EXERCISE AIM:
Scan the entries below for the word "покупку". Copy out every line in which it occurs.

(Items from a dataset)
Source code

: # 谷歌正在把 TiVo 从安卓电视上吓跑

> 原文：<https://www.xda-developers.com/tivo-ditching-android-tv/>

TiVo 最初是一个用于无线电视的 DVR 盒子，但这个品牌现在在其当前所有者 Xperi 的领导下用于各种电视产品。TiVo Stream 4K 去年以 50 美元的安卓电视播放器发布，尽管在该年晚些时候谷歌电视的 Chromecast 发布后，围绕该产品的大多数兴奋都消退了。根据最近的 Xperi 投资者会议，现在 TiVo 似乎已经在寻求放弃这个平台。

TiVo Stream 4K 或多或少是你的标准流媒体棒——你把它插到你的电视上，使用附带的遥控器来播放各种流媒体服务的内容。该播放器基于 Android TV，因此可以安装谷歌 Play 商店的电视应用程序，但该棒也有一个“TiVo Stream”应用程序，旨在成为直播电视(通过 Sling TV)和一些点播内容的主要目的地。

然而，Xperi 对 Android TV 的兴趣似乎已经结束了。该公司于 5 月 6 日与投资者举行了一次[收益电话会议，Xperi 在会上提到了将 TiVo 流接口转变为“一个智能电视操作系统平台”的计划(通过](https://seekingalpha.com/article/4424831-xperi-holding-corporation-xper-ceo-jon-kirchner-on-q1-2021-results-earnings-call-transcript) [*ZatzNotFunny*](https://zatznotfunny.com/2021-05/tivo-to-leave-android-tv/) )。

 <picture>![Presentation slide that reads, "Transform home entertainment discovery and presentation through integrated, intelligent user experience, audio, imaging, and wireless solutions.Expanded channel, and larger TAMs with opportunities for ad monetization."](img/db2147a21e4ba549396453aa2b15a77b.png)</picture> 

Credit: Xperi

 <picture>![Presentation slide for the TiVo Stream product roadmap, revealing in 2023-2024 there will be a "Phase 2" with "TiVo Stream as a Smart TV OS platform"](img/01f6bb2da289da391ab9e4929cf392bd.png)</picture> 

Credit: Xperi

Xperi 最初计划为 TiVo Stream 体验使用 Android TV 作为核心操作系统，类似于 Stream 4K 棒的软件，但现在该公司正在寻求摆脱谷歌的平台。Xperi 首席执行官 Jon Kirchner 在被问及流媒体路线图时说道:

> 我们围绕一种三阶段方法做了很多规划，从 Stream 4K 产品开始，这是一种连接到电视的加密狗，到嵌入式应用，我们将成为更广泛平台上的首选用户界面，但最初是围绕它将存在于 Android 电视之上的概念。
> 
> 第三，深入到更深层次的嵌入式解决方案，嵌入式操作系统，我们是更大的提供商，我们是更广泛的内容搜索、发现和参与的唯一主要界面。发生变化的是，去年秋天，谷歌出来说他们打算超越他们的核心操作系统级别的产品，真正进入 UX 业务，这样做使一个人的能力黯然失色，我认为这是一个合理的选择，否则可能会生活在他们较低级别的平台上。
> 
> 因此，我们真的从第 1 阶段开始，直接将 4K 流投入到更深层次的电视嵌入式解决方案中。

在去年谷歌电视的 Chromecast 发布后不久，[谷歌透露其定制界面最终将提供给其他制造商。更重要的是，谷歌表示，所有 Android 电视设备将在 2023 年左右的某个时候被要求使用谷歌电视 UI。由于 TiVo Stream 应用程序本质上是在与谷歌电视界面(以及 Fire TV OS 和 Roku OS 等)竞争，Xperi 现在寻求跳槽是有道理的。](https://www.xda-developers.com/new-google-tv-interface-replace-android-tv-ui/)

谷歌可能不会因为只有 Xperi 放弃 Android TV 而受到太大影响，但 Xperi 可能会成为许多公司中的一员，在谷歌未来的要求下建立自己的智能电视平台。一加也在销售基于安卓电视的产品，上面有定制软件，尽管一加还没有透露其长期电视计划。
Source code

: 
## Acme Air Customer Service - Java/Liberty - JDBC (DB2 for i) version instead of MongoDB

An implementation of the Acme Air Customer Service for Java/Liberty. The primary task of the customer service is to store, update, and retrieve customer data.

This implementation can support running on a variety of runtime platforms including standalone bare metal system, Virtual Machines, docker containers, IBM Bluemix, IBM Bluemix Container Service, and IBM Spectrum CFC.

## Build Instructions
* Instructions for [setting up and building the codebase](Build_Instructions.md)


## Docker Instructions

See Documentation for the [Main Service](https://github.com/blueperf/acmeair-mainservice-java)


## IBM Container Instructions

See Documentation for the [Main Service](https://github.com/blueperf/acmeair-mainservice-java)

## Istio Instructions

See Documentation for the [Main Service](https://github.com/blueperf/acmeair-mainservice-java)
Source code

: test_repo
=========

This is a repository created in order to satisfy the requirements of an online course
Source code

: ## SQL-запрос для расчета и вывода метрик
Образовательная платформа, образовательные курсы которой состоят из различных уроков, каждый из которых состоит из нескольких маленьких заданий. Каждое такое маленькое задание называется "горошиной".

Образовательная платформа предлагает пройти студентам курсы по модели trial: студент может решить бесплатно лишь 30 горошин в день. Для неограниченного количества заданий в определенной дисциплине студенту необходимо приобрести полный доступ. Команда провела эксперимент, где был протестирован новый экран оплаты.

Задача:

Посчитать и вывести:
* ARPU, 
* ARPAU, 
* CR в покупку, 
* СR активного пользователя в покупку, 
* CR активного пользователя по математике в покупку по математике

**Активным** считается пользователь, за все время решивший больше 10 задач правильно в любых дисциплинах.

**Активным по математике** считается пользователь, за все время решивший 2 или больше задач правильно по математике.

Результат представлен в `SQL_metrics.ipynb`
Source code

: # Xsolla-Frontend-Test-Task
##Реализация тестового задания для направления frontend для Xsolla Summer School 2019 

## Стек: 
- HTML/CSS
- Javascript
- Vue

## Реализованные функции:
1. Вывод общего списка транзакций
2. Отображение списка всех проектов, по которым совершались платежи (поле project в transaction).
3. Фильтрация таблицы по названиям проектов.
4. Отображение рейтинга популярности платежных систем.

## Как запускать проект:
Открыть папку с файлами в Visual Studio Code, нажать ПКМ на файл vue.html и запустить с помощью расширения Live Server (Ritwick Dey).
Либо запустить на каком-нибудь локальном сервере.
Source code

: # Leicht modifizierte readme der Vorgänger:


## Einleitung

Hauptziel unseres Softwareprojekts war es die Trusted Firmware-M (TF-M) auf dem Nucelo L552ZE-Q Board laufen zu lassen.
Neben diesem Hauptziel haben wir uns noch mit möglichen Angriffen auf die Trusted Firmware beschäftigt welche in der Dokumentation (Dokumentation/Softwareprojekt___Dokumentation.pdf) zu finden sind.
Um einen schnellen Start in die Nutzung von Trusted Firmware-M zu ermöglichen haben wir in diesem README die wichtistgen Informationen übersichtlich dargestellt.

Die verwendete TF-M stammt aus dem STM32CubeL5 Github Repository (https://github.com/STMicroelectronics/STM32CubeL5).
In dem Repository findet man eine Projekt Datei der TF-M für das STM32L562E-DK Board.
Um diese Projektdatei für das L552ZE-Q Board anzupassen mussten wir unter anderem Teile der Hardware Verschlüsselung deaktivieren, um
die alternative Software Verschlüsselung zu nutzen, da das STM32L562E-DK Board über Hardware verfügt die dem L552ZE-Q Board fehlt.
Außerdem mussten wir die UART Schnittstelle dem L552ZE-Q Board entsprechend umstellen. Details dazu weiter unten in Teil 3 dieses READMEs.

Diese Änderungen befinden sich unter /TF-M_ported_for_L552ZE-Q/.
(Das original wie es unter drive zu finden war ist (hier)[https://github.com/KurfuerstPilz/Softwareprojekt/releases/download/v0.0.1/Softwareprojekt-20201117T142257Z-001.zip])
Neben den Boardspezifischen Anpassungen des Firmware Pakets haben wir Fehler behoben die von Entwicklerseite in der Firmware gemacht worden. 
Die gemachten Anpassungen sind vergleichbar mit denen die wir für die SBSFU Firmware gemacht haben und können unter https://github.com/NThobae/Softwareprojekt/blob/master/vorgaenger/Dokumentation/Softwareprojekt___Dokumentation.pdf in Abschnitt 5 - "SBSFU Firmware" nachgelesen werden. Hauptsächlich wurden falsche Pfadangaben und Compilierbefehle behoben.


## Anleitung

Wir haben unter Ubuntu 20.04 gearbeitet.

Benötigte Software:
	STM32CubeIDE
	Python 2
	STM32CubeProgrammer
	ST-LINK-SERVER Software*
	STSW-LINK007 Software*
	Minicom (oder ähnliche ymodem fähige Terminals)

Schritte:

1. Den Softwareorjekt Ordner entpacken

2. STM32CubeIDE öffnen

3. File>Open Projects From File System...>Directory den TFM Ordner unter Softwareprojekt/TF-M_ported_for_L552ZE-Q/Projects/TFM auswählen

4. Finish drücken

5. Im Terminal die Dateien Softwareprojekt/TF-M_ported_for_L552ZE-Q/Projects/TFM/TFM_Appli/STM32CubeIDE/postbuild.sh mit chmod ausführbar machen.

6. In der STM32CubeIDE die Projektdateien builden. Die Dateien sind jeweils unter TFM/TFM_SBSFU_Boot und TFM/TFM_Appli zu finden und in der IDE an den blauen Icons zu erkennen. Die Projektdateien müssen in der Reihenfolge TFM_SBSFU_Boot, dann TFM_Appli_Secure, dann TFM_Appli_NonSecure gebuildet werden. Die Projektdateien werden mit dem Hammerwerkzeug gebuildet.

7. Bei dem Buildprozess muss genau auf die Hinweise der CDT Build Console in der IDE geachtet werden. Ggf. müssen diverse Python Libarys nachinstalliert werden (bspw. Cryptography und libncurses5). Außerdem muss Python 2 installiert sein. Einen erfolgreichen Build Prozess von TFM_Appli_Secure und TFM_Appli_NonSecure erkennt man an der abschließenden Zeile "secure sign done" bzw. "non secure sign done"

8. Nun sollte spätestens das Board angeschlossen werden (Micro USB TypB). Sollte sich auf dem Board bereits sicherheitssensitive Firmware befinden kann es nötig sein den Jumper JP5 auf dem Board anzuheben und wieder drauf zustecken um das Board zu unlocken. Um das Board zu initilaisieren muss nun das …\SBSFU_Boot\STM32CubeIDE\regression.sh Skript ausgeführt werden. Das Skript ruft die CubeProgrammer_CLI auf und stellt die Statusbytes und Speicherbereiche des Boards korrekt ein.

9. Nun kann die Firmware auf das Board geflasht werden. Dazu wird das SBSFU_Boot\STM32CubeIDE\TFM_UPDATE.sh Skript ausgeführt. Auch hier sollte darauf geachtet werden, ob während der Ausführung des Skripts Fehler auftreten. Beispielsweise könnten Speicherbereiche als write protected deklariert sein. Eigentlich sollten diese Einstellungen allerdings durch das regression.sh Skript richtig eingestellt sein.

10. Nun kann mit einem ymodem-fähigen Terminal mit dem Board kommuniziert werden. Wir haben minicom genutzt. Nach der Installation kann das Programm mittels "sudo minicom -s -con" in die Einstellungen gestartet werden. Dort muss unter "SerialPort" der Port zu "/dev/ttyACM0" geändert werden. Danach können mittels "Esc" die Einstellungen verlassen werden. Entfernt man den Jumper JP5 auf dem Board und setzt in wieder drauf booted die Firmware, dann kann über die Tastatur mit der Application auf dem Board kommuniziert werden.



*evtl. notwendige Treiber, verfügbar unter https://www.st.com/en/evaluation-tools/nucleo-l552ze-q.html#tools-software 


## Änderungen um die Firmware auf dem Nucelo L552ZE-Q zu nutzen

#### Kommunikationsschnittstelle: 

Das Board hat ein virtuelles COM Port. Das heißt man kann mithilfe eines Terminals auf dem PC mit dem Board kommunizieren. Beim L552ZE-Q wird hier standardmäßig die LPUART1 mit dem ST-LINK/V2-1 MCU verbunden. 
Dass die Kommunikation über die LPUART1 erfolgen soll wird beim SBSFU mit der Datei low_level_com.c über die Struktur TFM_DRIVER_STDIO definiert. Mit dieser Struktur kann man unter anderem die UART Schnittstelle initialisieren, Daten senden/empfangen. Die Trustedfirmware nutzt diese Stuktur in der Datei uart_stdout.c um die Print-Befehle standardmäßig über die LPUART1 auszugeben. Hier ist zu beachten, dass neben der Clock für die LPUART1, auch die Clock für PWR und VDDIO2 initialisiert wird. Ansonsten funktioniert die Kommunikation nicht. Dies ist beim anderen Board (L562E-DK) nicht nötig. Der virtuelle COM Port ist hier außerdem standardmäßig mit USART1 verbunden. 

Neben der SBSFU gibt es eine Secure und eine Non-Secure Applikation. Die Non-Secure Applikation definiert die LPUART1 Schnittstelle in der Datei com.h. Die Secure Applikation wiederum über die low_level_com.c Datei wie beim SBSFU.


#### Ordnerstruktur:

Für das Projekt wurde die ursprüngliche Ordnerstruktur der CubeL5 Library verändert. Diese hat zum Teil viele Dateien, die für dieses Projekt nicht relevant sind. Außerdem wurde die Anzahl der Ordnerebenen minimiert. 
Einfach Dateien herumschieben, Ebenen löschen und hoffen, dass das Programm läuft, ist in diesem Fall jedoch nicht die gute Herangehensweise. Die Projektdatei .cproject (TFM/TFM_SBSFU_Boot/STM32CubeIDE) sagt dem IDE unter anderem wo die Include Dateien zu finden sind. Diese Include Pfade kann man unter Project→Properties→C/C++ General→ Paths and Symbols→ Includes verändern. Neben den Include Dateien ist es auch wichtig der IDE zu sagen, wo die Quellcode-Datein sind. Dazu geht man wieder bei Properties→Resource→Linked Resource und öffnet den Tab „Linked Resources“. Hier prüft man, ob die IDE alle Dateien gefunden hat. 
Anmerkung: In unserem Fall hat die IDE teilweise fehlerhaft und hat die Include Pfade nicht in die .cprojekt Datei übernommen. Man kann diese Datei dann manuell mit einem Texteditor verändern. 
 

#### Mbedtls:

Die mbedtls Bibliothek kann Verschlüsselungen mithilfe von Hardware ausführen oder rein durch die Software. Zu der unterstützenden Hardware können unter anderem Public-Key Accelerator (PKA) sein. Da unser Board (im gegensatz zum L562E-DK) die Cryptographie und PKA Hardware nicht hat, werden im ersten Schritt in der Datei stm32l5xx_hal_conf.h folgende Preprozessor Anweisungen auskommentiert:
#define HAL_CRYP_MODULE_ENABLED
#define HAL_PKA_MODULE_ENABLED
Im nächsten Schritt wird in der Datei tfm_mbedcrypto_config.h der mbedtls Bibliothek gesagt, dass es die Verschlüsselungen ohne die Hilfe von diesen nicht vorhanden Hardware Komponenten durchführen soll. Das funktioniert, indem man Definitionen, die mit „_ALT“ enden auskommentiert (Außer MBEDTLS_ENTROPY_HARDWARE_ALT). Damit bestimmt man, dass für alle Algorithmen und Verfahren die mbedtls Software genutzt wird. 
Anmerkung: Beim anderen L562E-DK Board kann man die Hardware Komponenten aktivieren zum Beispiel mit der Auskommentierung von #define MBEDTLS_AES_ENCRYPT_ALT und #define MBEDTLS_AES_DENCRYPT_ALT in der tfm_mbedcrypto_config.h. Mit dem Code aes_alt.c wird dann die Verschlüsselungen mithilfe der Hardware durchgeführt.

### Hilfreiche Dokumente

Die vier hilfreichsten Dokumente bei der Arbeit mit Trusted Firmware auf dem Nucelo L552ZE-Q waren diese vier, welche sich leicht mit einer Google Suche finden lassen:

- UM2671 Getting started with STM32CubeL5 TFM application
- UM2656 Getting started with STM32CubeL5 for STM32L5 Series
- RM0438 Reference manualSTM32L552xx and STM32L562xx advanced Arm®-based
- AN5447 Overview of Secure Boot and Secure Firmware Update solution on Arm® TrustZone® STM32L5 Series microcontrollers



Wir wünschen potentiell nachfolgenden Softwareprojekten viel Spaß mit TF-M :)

WORKED SOLUTION:
* CR в покупку, 
* СR активного пользователя в покупку, 
* CR активного пользователя по математике в покупку по математике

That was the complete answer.